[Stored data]
++++++++

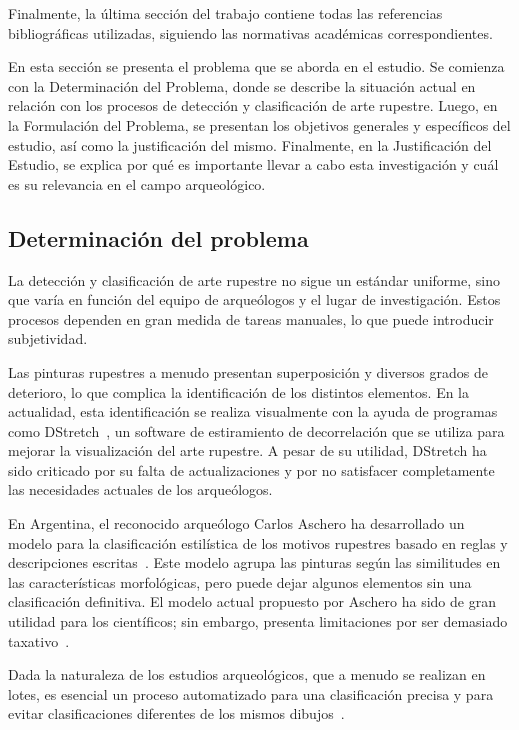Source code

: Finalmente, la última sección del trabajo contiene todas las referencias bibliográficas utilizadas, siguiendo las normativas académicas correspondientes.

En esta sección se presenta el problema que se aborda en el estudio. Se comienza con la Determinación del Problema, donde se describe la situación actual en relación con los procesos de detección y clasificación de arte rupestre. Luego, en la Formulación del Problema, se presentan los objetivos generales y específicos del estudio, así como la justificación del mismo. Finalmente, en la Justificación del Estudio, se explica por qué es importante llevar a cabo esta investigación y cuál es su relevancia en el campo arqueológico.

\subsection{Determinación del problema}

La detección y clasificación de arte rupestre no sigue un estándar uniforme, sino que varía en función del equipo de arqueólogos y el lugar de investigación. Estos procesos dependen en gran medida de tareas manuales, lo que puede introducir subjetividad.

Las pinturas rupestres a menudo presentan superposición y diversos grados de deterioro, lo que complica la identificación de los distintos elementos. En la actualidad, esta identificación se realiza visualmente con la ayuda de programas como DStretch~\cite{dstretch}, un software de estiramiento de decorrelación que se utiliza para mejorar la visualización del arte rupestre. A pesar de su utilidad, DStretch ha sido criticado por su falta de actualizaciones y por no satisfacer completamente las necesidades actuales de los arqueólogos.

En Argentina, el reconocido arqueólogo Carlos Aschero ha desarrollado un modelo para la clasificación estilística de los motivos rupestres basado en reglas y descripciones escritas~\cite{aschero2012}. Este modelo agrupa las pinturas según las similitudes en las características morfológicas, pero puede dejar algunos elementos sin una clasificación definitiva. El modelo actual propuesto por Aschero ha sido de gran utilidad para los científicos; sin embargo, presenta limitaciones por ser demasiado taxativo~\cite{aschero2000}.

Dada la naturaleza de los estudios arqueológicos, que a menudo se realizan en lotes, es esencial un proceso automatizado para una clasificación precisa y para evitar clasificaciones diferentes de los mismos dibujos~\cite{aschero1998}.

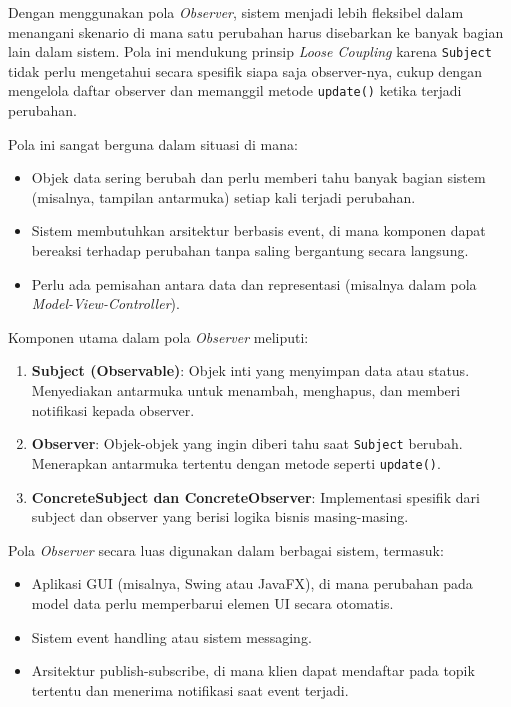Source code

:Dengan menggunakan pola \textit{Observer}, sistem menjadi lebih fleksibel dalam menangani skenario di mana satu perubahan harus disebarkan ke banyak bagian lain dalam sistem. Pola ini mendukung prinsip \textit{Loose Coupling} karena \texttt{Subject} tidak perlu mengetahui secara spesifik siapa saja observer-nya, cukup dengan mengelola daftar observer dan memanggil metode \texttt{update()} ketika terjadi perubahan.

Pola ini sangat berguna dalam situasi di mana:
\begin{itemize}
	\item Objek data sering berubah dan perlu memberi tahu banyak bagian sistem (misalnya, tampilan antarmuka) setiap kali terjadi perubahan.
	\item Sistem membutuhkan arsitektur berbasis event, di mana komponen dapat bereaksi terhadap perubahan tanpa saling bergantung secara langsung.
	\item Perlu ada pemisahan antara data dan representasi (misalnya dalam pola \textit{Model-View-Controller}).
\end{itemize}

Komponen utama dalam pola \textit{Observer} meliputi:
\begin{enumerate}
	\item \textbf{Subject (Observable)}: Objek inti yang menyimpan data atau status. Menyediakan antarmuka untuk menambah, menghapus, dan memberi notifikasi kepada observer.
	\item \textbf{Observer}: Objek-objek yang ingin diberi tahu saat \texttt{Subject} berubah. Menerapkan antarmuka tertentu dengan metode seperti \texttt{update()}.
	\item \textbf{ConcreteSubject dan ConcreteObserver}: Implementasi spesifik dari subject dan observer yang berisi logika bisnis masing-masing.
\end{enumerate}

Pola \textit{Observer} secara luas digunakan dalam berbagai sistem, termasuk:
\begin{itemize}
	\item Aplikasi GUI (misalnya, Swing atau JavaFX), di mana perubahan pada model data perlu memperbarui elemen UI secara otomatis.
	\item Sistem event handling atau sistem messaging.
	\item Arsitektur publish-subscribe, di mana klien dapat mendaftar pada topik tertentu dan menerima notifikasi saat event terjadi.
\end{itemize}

++++++++

Check each line of the data above for the string "berubah", and copy the ones that have it.

=== Problem solution ===
	\item Objek data sering berubah dan perlu memberi tahu banyak bagian sistem (misalnya, tampilan antarmuka) setiap kali terjadi perubahan.
	\item \textbf{Observer}: Objek-objek yang ingin diberi tahu saat \texttt{Subject} berubah. Menerapkan antarmuka tertentu dengan metode seperti \texttt{update()}.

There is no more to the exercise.